Slow economic growth and a shrinking economic pie breed such thinking among liberal-minded people, and so it’s not surprising that there isn’t much of a gap between Bernie Sanders, an avowed socialist, and Hillary Clinton, who seems to have totally discarded her husband’s centrist governing philosophy.
For Republicans, the narrative comes into focus through the attack on crony capitalism. It suggests that this is not a status quo party, not particularly sympathetic to the country-club ethos that once maintained such a hold on the GOP establishment. The Tea Party movement that emerged in 2010 didn’t take over the party, as some feared, but the party clearly has absorbed significant elements of the Tea Party outlook, including the feeling that big government and big business and big finance and big labor are all mired together in a sump of mutual back-scratching and corruption. The word “corruption’’ was tossed around with abandon during the debate.
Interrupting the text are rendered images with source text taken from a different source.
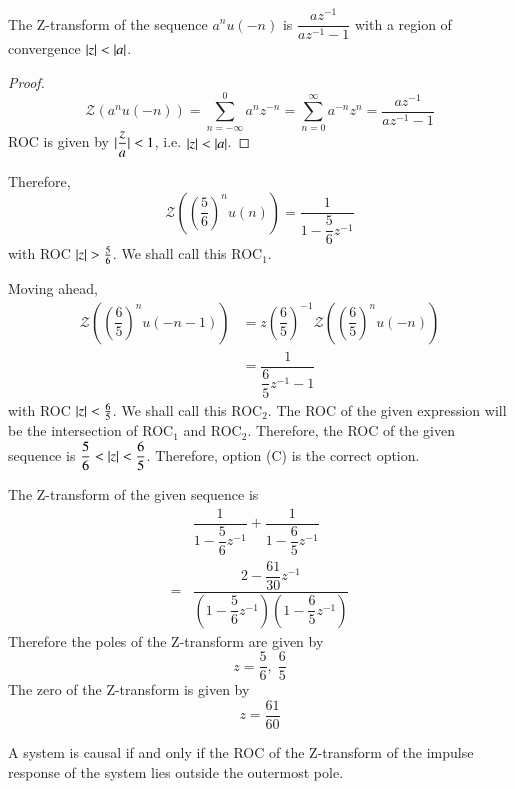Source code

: \documentclass[journal,12pt,twocolumn]{IEEEtran}
\begin{document}
\begin{lemma}
The Z-transform of the sequence $a^nu(-n)$ is $\dfrac{az^{-1}}{az^{-1}-1}$ with a region of convergence $\vert z\vert < \vert a\vert$.
\end{lemma}
\begin{proof}
\begin{equation}
    \mathcal{Z}(a^nu(-n)) = \sum_{n=-\infty}^{0}a^nz^{-n} = \sum_{n=0}^{\infty}a^{-n}z^{n} = \dfrac{az^{-1}}{az^{-1}-1}
\end{equation}
ROC is given by $\vert\dfrac{z}{a}\vert < 1$, i.e. $\vert z\vert < \vert a\vert$.
\end{proof}
Therefore,
\begin{equation}
    \mathcal{Z}\left(\left(\dfrac{5}{6}\right)^nu(n)\right) = \dfrac{1}{1-\dfrac{5}{6}z^{-1}}
\end{equation}
with ROC $\vert z\vert > \frac{5}{6}$. We shall call this ROC$_1$.

Moving ahead,
\begin{align}
    \mathcal{Z}\left(\left(\dfrac{6}{5}\right)^nu(-n-1)\right) &= z\left(\dfrac{6}{5}\right)^{-1}\mathcal{Z}\left(\left(\dfrac{6}{5}\right)^nu(-n)\right)\\
    &= \dfrac{1}{\dfrac{6}{5}z^{-1}-1}
\end{align}
with ROC $\vert z\vert < \frac{6}{5}$. We shall call this ROC$_2$. The ROC of the given expression will be the intersection of ROC$_1$ and ROC$_2$. Therefore, the ROC of the given sequence is $\dfrac{5}{6} < \vert z\vert < \dfrac{6}{5}$. Therefore, option (C) is the correct option.

The Z-transform of the given sequence is 
\begin{align}
&\dfrac{1}{1-\dfrac{5}{6}z^{-1}}+\dfrac{1}{1-\dfrac{6}{5}z^{-1}}\label{z}\\ 
= &\dfrac{2-\dfrac{61}{30}z^{-1}}{\left(1-\dfrac{5}{6}z^{-1}\right)\left(1-\dfrac{6}{5}z^{-1}\right)}
\end{align}
Therefore the poles of the Z-transform are given by 
\begin{equation}
    z = \dfrac{5}{6},\; \dfrac{6}{5}
\end{equation}
The zero of the Z-transform is given by 
\begin{equation}
    z = \dfrac{61}{60}
\end{equation}

\begin{lemma}
A system is causal if and only if the ROC of the Z-transform of the impulse response of the system lies outside the outermost pole.
\label{causility}
\end{lemma}
\end{document}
This suggests the GOP is becoming a party of conservative populism, dedicated to protecting ordinary Americans and the middle class from the elites that dominate much of government, the prestigious media, high finance in New York, academia and the think-tank and NGO world. A significant proportion of what was said in the debate on domestic matters had a ring of Andrew Jackson railing against the Second Bank of the United States. Jackson was the country’s original conservative populist, bent on smashing cozy public-private arrangements whereby government officials benefited through the distribution of favors, emoluments, government contracts and targeted public works projects “to make navigable [favored citizens’] neighboring creek or river, bring commerce to their doors, and increase the value of their property,’’ as Jackson once put it.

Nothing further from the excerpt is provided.